Your best investment is an investment of time taken to plan a solid financial future. The right planning will bring you financial security and help you accumulate wealth. Put time on your side with a shrewd investment soon.
RRSPs & RESPs
Registered retirement savings plans (RRSPs) are a great way to plan ahead, and they offer many choices for specific investment options. They can allow tax-deferred compound interest to investors under 72; therefore helping to grow your savings and help you reach your long-term goals.
Major Benefits to RRSPs:
- Tax-deductible contributions
- Tax deferral of compounding income and growth
A registered education savings plan (RESP) is great way to help finance post-secondary education. It's great for families with children, or anyone planning for education in the future.
Major Benefits to RESPs:
- A government RESP grant is available to many based on a family's net income and the amount contributed.
- When the student makes a withdrawal they typically pay little tax due to the low income tax rate of a student.
Segregated Fund Policies
In a segregated fund, investments are made into various securities on your behalf by a professional fund manager. The investment’s unit values will increase or decrease depending on the performance of the segregated funds selected. Because segregated funds can be useful in accumulating wealth they can fortify your investment portfolio.

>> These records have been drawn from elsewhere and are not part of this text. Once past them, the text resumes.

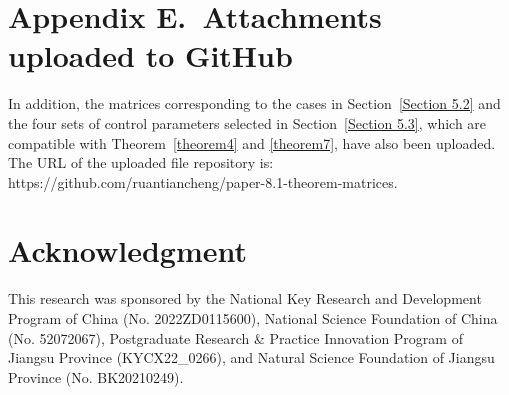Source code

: \documentclass[journal]{IEEEtran}
\begin{document}
\section*{Appendix E.~Attachments uploaded to GitHub}
\label{AppendixE}

In addition, the matrices corresponding to the cases in Section~\ref{Section 5.2} and the four sets of control parameters selected in Section~\ref{Section 5.3}, which are compatible with Theorem~\ref{theorem4} and \ref{theorem7}, have also been uploaded. The URL of the uploaded file repository is:
https://github.com/ruantiancheng/paper-8.1-theorem-matrices.




\section*{Acknowledgment}


This research was sponsored by the National Key Research and Development Program of China (No. 2022ZD0115600),
 National Science Foundation of China (No. 52072067), Postgraduate Research \& Practice Innovation Program of Jiangsu Province (KYCX22\_0266), and Natural Science Foundation of Jiangsu Province (No. BK20210249).


\ifCLASSOPTIONcaptionsoff
 \newpage
\fi





%
%




\end{document}
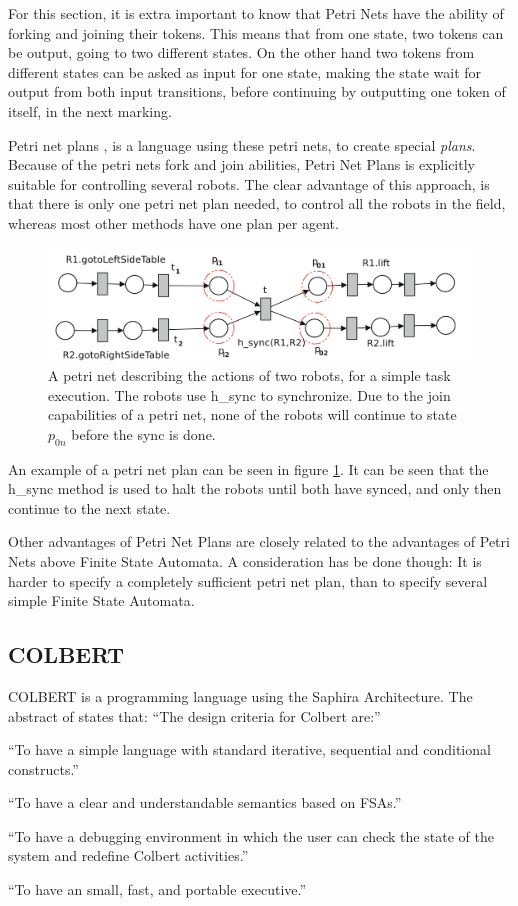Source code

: \documentclass[a4paper,10pt]{article}
\begin{document}
For this section, it is extra important to know that Petri Nets have the ability
of forking and joining their tokens. This means that from one state, two tokens
can be output, going to two different states. On the other hand two tokens from
different states can be asked as input for one state, making the state wait for
output from both input transitions, before continuing by outputting one token of
itself, in the next marking.

Petri net plans \cite{ziparo2011petri}, is a language using these petri nets, to
create special \textit{plans}. Because of the petri nets fork and join
abilities, Petri Net Plans is explicitly suitable for controlling several
robots.  The clear advantage of this approach, is that there is only one
petri net plan needed, to control all the robots in the field, whereas most
other methods have one plan per agent. 

\begin{figure}
    \centering
    \includegraphics[width=.8\textwidth]{images/petriNet.png}
    \caption{A petri net describing the actions of two robots, for a simple task
    execution. The robots use h\_sync to synchronize. Due to the join
    capabilities of a petri net, none of the robots will continue to state
    $p_{0n}$ before the sync is done.}
    \label{fig:petri}
\end{figure}

An example of a petri net plan can be seen in figure \ref{fig:petri}. It can be
seen that the h\_sync method is used to halt the robots until both have synced,
and only then continue to the next state.

Other advantages of Petri Net Plans are closely related to the advantages of
Petri Nets above Finite State Automata. A consideration has be done though: It
is harder to specify a completely sufficient petri net plan, than to specify
several simple Finite State Automata.

\subsection{COLBERT}
COLBERT is a programming language using the Saphira Architecture. 
The abstract of \cite{konolige1997colbert} states that: 
``The design criteria for Colbert are:''
\begin{enumerate*}
\item ``To have a simple language with standard iterative, sequential and
conditional constructs.''
\item ``To have a clear and understandable semantics based on FSAs.''
\item ``To have a debugging environment in which the user can check the state of
the system and redefine Colbert activities.''
\item ``To have an small, fast, and portable executive.''
\end{enumerate*}
\end{document}
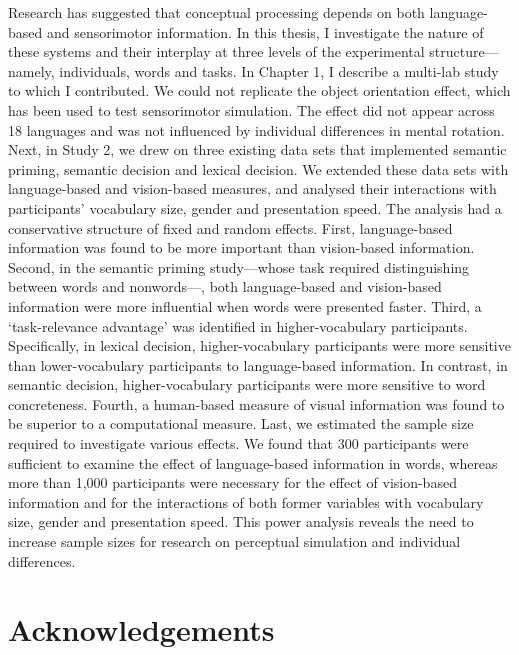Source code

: \documentclass[
  12pt,
  man,floatsintext]{apa7}
\begin{document}
Research has suggested that conceptual processing depends on both language-based and sensorimotor information. In this thesis, I investigate the nature of these systems and their interplay at three levels of the experimental structure---namely, individuals, words and tasks. In Chapter 1, I describe a multi-lab study to which I contributed. We could not replicate the object orientation effect, which has been used to test sensorimotor simulation. The effect did not appear across 18 languages and was not influenced by individual differences in mental rotation. Next, in Study 2, we drew on three existing data sets that implemented semantic priming, semantic decision and lexical decision. We extended these data sets with language-based and vision-based measures, and analysed their interactions with participants' vocabulary size, gender and presentation speed. The analysis had a conservative structure of fixed and random effects. First, language-based information was found to be more important than vision-based information. Second, in the semantic priming study---whose task required distinguishing between words and nonwords---, both language-based and vision-based information were more influential when words were presented faster. Third, a `task-relevance advantage' was identified in higher-vocabulary participants. Specifically, in lexical decision, higher-vocabulary participants were more sensitive than lower-vocabulary participants to language-based information. In contrast, in semantic decision, higher-vocabulary participants were more sensitive to word concreteness. Fourth, a human-based measure of visual information was found to be superior to a computational measure. Last, we estimated the sample size required to investigate various effects. We found that 300 participants were sufficient to examine the effect of language-based information in words, whereas more than 1,000 participants were necessary for the effect of vision-based information and for the interactions of both former variables with vocabulary size, gender and presentation speed. This power analysis reveals the need to increase sample sizes for research on perceptual simulation and individual differences.

\newpage

\begin{flushleft}
{
\tableofcontents
}
\end{flushleft}

\newpage

\hypertarget{acknowledgements}{%
\section{Acknowledgements}\label{acknowledgements}}
\end{document}
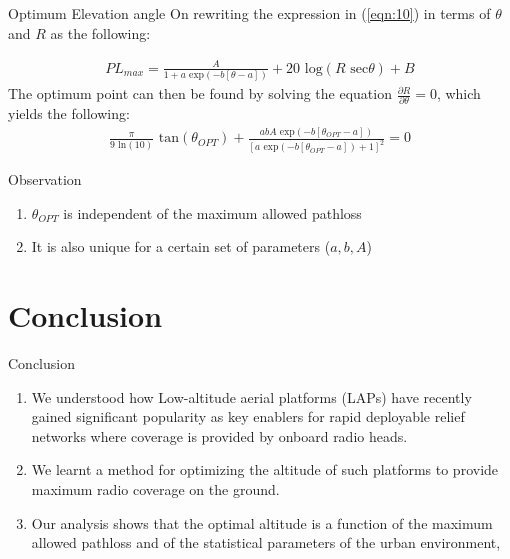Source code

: \documentclass{beamer}
\begin{document}
\begin{frame}{}
\begin{block}{Optimum Elevation angle}
On rewriting the expression in (\ref{eqn:10}) in terms of $\theta$ and $R$ as the following:

\begin{align}
    PL_{max} = \frac{A}{1 + a\text{ exp}(-b[\theta-a])} + 20\text{ log}(R\text{ sec}\theta) + B
\end{align}
The optimum point can then be found by solving the equation
$\frac{\partial R}{\partial \theta} = 0$, which yields the following:
\begin{align}
    \frac{\pi}{9\text{ ln}(10)}\text{ tan}(\theta_{OPT}) + \frac{abA \text{ exp}(-b[\theta_{OPT}-a])}{[a\text{ exp}(-b[\theta_{OPT}-a])+1]^2} = 0
     \label{eqn:13}
\end{align}
\end{block}
\begin{block}{Observation}
\begin{enumerate}
    \item  $\theta_{OPT}$ is independent of the maximum allowed pathloss
    \item It is also unique for a certain set of parameters ($a, b, A$)
\end{enumerate}

\end{block}
   
\end{frame}
\section{Conclusion}
\begin{frame}{Conclusion}
    
    \begin{enumerate}
        

\item We understood how Low-altitude aerial platforms (LAPs) have recently
gained significant popularity as key enablers for rapid deployable
relief networks where coverage is provided by onboard radio
heads.
\item We learnt a method for  optimizing the altitude of such platforms
to provide maximum radio coverage on the ground. 
\item Our analysis shows that the optimal altitude is a function of the maximum allowed pathloss and of the statistical parameters of the urban
environment,
    \end{enumerate}
    
\end{frame}
\end{document}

- Savings on possible probate fees
- Potential for creditor protection
- No trustee fees
* Segregated funds will increase or decrease in value, all investments are at the risk of the policyholder.
While all investments involve some risk, an asset allocation strategy attempts to diminish or balance the risk versus the reward. The theory is based on the principle that different assets perform differently, and have varying cycles of performance in different economic and market conditions. By selecting a mix of asset classes that match the risk tolerance, goals and investment times in your financial portfolio, the return will be more stable than when investing in any one class alone.
Each client's individual strategy is unique as it is created based on the key elements of their financial profile:
- Risk Tolerance: based inflation and interest risk, as well as on the investor's comfort level with the possibility of market fluctuations.
- Investment Preferences: some investors prefer certain assets based on personal preference, or interests.
- Investment Objectives: Are the goals of the investor long-term or short-term, to fund a specific goal or achieve capital growth? These factors must be taken into consideration when choosing the right assets and classes.
- Time Horizon: We must consider the length of time the investor has to commit the assets.
- Taxation: mixing asset classes will create varied tax consequences.
The one thing your financial adviser can tell you without any doubt is that the market will change. It fluctuates by the minute, and so can your portfolio; therefore it is important to regularly review your asset allocation strategy and ensure that it still reflects your goals and priorities. This is what happens in an evolving strategy, we help your investments evolve with you so that they keep working for you.